*** Begin section ***
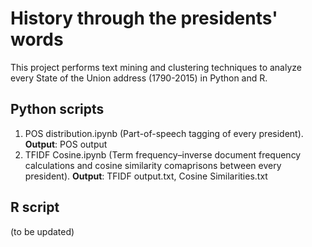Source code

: # History through the presidents' words
This project performs text mining and clustering techniques to analyze every State of the Union address (1790-2015) in Python and R.

## Python scripts
1. POS distribution.ipynb (Part-of-speech tagging of every president). **Output**: POS output
2. TFIDF Cosine.ipynb (Term frequency–inverse document frequency calculations and cosine similarity comaprisons between every president). **Output**: TFIDF output.txt, Cosine Similarities.txt

## R script
(to be updated)
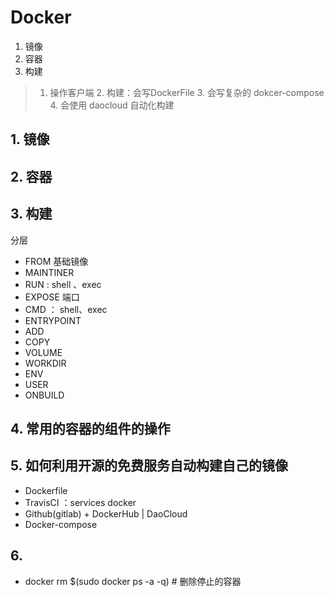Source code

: # Docker

1. 镜像
2. 容器
3. 构建

> 1. 操作客户端 2. 构建：会写DockerFile 3. 会写复杂的 dokcer-compose 4. 会使用 daocloud 自动化构建



## 1. 镜像

## 2. 容器

## 3. 构建

分层

- FROM  基础镜像
- MAINTINER
- RUN : shell 、exec
- EXPOSE 端口
- CMD ： shell、exec
- ENTRYPOINT
- ADD
- COPY
- VOLUME
- WORKDIR
- ENV
- USER
- ONBUILD
## 4. 常用的容器的组件的操作


## 5. 如何利用开源的免费服务自动构建自己的镜像

- Dockerfile
- TravisCI ：services docker 
- Github(gitlab) + DockerHub | DaoCloud
- Docker-compose 

## 6.

- docker rm $(sudo docker ps -a -q) # 删除停止的容器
*** End section ***
— TASK REQUIREMENTS —
Return the material exactly as given above, picture-free.

— WRITTEN REPLY —
Source code

: # History through the presidents' words
This project performs text mining and clustering techniques to analyze every State of the Union address (1790-2015) in Python and R.

## Python scripts
1. POS distribution.ipynb (Part-of-speech tagging of every president). **Output**: POS output
2. TFIDF Cosine.ipynb (Term frequency–inverse document frequency calculations and cosine similarity comaprisons between every president). **Output**: TFIDF output.txt, Cosine Similarities.txt

## R script
(to be updated)
Source code

: # Docker

1. 镜像
2. 容器
3. 构建

> 1. 操作客户端 2. 构建：会写DockerFile 3. 会写复杂的 dokcer-compose 4. 会使用 daocloud 自动化构建



## 1. 镜像

## 2. 容器

## 3. 构建

分层

- FROM  基础镜像
- MAINTINER
- RUN : shell 、exec
- EXPOSE 端口
- CMD ： shell、exec
- ENTRYPOINT
- ADD
- COPY
- VOLUME
- WORKDIR
- ENV
- USER
- ONBUILD
## 4. 常用的容器的组件的操作


## 5. 如何利用开源的免费服务自动构建自己的镜像

- Dockerfile
- TravisCI ：services docker 
- Github(gitlab) + DockerHub | DaoCloud
- Docker-compose 

## 6.

- docker rm $(sudo docker ps -a -q) # 删除停止的容器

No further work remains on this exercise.